Sterling could fall to $1.10 if concerns over ‘Hard Brexit’ intensify says UBS

26th October 2016

The pound has already fallen to a 30-year low but may continue to fall, according to analysis by UBS Wealth Management. The wealth manager is forecasting that sterling could improve against the dollar over the next 12 months to $1.36, as the economy recovers from the initial shock of Brexit uncertainty later next year. However, if concerns over the future of the UK’s trade relationships continue to dominate, it predicts that GBPUSD could temporarily fall to the 1.10-1.20 range.
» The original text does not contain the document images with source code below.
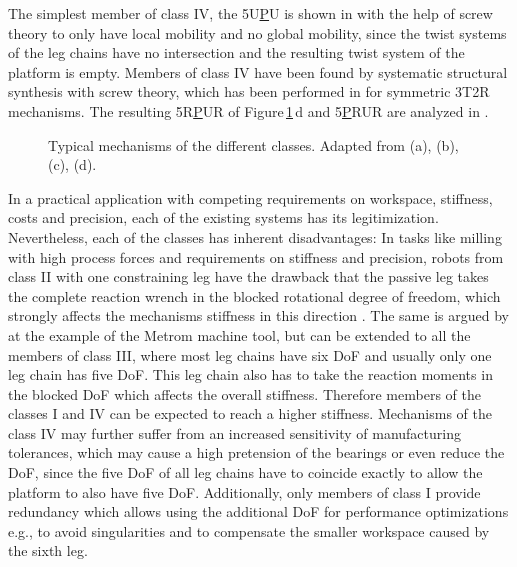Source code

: \documentclass[robotics,article,accept,moreauthors,pdftex]{Definitions/mdpi}
\begin{document}
The simplest member of class IV, the 5U\underline{P}U is shown in \cite{HuangLi2002} with the help of screw theory to only have local mobility and no global mobility, since the twist systems of the leg chains have no intersection and the resulting twist system of the platform is empty.
Members of class IV have been found by systematic structural synthesis with screw theory, which has been performed in \cite{KongGos2005} for symmetric 3T2R mechanisms.
The resulting 5R\underline{P}UR of Figure\,\ref{fig:systems_pictures}\,d and 5\underline{P}RUR are analyzed in \cite{Tale-MasoulehGos2011,Tale-MasoulehSaaGosTag2010}.
%
\begin{figure}[H]
	
	\vspace{0.3cm} %
	\caption{Typical mechanisms of the different classes. Adapted from \cite{ZhangGos2001} (a), \cite{MbarekNefCor2005} (b), \cite{AlaghebandMahMilBen2015} (c), \cite{Tale-MasoulehGos2011} (d).}
	\label{fig:systems_pictures}
\end{figure} 

In a practical application with competing requirements on workspace, stiffness, costs and precision, each of the existing systems has its legitimization.
Nevertheless, each of the classes has inherent disadvantages:
In tasks like milling with high process forces and requirements on stiffness and precision, robots from class II with one constraining leg have the drawback that the passive leg takes the complete reaction wrench in the blocked rotational degree of freedom, which strongly affects the mechanisms stiffness in this direction \cite{ZhangGos2001}.
The same is argued by \cite{LinLiYanZha2013} at the example of the Metrom machine tool, but can be extended to all the members of class III, where most leg chains have six DoF and usually only one leg chain has five DoF.
This leg chain also has to take the reaction moments in the blocked DoF which affects the overall stiffness.
Therefore\added[id=Sp]{,} members of the classes I and IV can be expected to reach a higher stiffness.
Mechanisms of the class IV may further suffer from an increased sensitivity of manufacturing tolerances, which may cause a high pretension of the bearings or even reduce the DoF, since the five DoF of all leg chains have to coincide exactly to allow the platform to also have five DoF.
Additionally, only members of class I provide redundancy which allows using the additional DoF for performance optimizations\added[id=Sp]{,} e.g., to avoid singularities and to compensate the smaller workspace caused by the sixth leg.
\end{document}
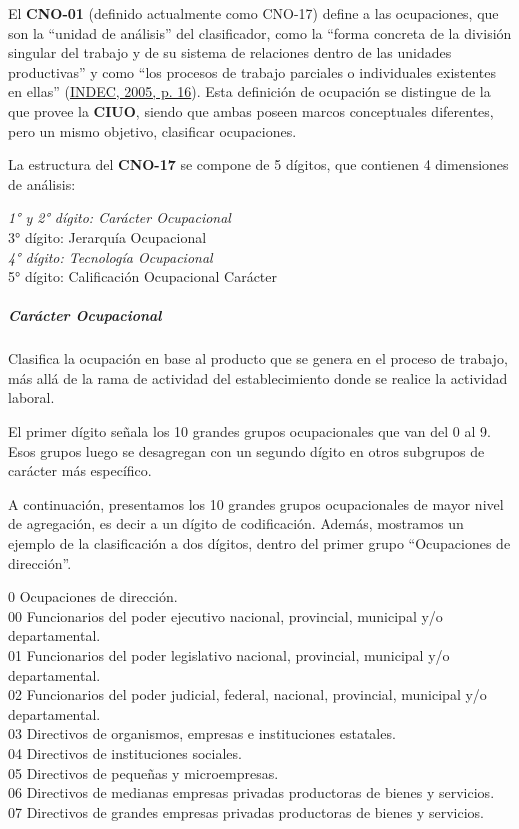 \documentclass[
]{article}
\begin{document}
El \textbf{CNO-01} (definido actualmente como CNO-17) define a las ocupaciones, que son la ``unidad de análisis'' del clasificador, como la ``forma concreta de la división singular del trabajo y de su sistema de relaciones dentro de las unidades productivas'' y como ``los procesos de trabajo parciales o individuales existentes en ellas'' (\protect\hyperlink{ref-INDEC2005}{INDEC, 2005, p. 16}). Esta definición de ocupación se distingue de la que provee la \textbf{CIUO}, siendo que ambas poseen marcos conceptuales diferentes, pero un mismo objetivo, clasificar ocupaciones.

La estructura del \textbf{CNO-17} se compone de 5 dígitos, que contienen 4 dimensiones de análisis:

\emph{1° y 2° dígito: Carácter Ocupacional\\
}3° dígito: Jerarquía Ocupacional\\
\emph{4° dígito: Tecnología Ocupacional\\
}5° dígito: Calificación Ocupacional Carácter

\hypertarget{caruxe1cter-ocupacional}{%
\subparagraph{Carácter Ocupacional}\label{caruxe1cter-ocupacional}}

Clasifica la ocupación en base al producto que se genera en el proceso de trabajo, más allá de la rama de actividad del establecimiento donde se realice la actividad laboral.

El primer dígito señala los 10 grandes grupos ocupacionales que van del 0 al 9. Esos grupos luego se desagregan con un segundo dígito en otros subgrupos de carácter más específico.

A continuación, presentamos los 10 grandes grupos ocupacionales de mayor nivel de agregación, es decir a un dígito de codificación. Además, mostramos un ejemplo de la clasificación a dos dígitos, dentro del primer grupo ``Ocupaciones de dirección''.

0 Ocupaciones de dirección.\\
00 Funcionarios del poder ejecutivo nacional, provincial, municipal y/o departamental.\\
01 Funcionarios del poder legislativo nacional, provincial, municipal y/o departamental.\\
02 Funcionarios del poder judicial, federal, nacional, provincial, municipal y/o departamental.\\
03 Directivos de organismos, empresas e instituciones estatales.\\
04 Directivos de instituciones sociales.\\
05 Directivos de pequeñas y microempresas.\\
06 Directivos de medianas empresas privadas productoras de bienes y servicios.\\
07 Directivos de grandes empresas privadas productoras de bienes y servicios.
\end{document}
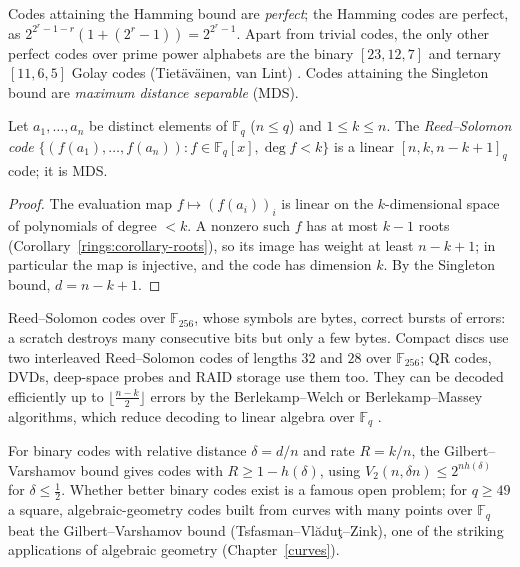 Codes attaining the Hamming bound are \emph{perfect}; the Hamming codes are perfect, as $2^{2^r - 1 - r}(1 + (2^r - 1)) = 2^{2^r - 1}$. Apart from trivial codes, the only other perfect codes over prime power alphabets are the binary
$[23, 12, 7]$ and ternary $[11, 6, 5]$ Golay codes (Tiet\"av\"ainen, van Lint) \cite{macwilliams-sloane}. Codes attaining the Singleton bound are \emph{maximum distance separable} (MDS).

\begin{theorem}\label{information-theory:theorem-reed-solomon}
Let $a_1, \ldots, a_n$ be distinct elements of $\mathbb{F}_q$ ($n \leq q$) and $1 \leq k \leq n$. The \emph{Reed--Solomon code} $\{(f(a_1), \ldots, f(a_n)) : f \in \mathbb{F}_q[x], \deg f < k\}$ is a linear $[n, k, n - k + 1]_q$ code; it is MDS.
\end{theorem}

\begin{proof}
The evaluation map $f \mapsto (f(a_i))_i$ is linear on the $k$-dimensional space of polynomials of degree $< k$. A nonzero such $f$ has at most $k - 1$ roots (Corollary~\ref{rings:corollary-roots}), so its image has weight at least
$n - k + 1$; in particular the map is injective, and the code has dimension $k$. By the Singleton bound, $d = n - k + 1$.
\end{proof}

\begin{example}\label{information-theory:example-reed-solomon}
Reed--Solomon codes over $\mathbb{F}_{256}$, whose symbols are bytes, correct bursts of errors: a scratch destroys many consecutive bits but only a few bytes. Compact discs use two interleaved Reed--Solomon codes of lengths
$32$ and $28$ over $\mathbb{F}_{256}$; QR codes, DVDs, deep-space probes and RAID storage use them too. They can be decoded efficiently up to $\lfloor\frac{n - k}{2}\rfloor$ errors by the Berlekamp--Welch or Berlekamp--Massey algorithms,
which reduce decoding to linear algebra over $\mathbb{F}_q$ \cite{macwilliams-sloane}.
\end{example}

\begin{remark}\label{information-theory:remark-asymptotic-codes}
For binary codes with relative distance $\delta = d/n$ and rate $R = k/n$, the Gilbert--Varshamov bound gives codes with $R \geq 1 - h(\delta)$, using $V_2(n, \delta n) \leq 2^{nh(\delta)}$ for $\delta \leq \frac12$. Whether better binary codes
exist is a famous open problem; for $q \geq 49$ a square, algebraic-geometry codes built from curves with many points over $\mathbb{F}_q$ beat the Gilbert--Varshamov bound (Tsfasman--Vl\u{a}du\c{t}--Zink), one of the striking
applications of algebraic geometry (Chapter~\ref{curves}).
\end{remark}

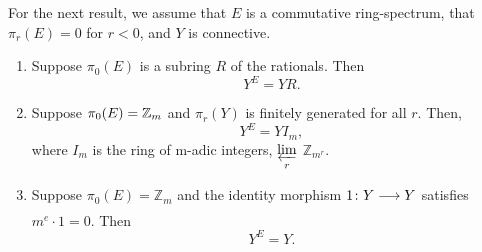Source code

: \documentclass[../main]{subfiles}
\begin{document}
For the next result, we assume that $E$ is a commutative ring-spectrum, that  $ \pi_{r}(E)=0$ for $r<0$, and  $Y$ is connective.\\

 \begin{theorem} \label{thm:p3ch14.6}
\begin{enumerate} 
  \item [(i)] Suppose $ \pi_{0}(E)$ is a subring $R$ of the rationals. Then  \[
    Y^E = YR.
  \] 
\item [(ii)] Suppose $ \pi_{0}(E)=\bZ_{m}$ and  $\pi_{r}(Y)$ is finitely generated for all $r$. Then, 
  \[
    Y^E = YI_{m},
  \] 
  where $I_{m}$ is the ring of m-adic integers, $\displaystyle{\varprojlim_r}$ $\mathbb{Z}_{m^r}$. 
\item [(iii)] Suppose $ \pi_{0}(E)=\mathbb{Z}_{m}$ and the identity morphism $1\colon Y \lar{} Y$ satisfies $m^e\cdot 1=0$. Then 
  \[
    Y^E = Y.
  \] 
\end{enumerate}
\end{theorem}
   
\end{document}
Geoffrey Yu, Head of the UK Investment Office at UBS Wealth Management, says: “We expect the UK economy to bear the brunt of Brexit uncertainty in the coming months, levelling out as we move further into next year. Though the pound should recover accordingly, we cannot underestimate the central role that politics has played in sterling’s fate up until now. With the terms and conditions of the UK’s future trade links still unclear it is too early to rule out further downside risks in sterling.”

UBS Wealth Management also assessed the impact that the weaker pound is having on two further economic concerns: consumer resilience and the current account deficit.

Yu adds: “The UK economy has proved to be more resilient than many anticipated following the Brexit vote, with consumer sentiment in particular holding firm. Indeed, we expect the Bank of England to bump up its forecasts for GDP growth in November. But a weaker currency leads to rising prices, and it is households who will feel the pinch if higher inflation eats into incomes.”

UBS Wealth Management believes that plugging the gap in the current account deficit will take more than currency adjustments. Yu says that it will take a couple of quarters for the economy to adapt to the lower pound and the impact on the current account deficit to be truly felt.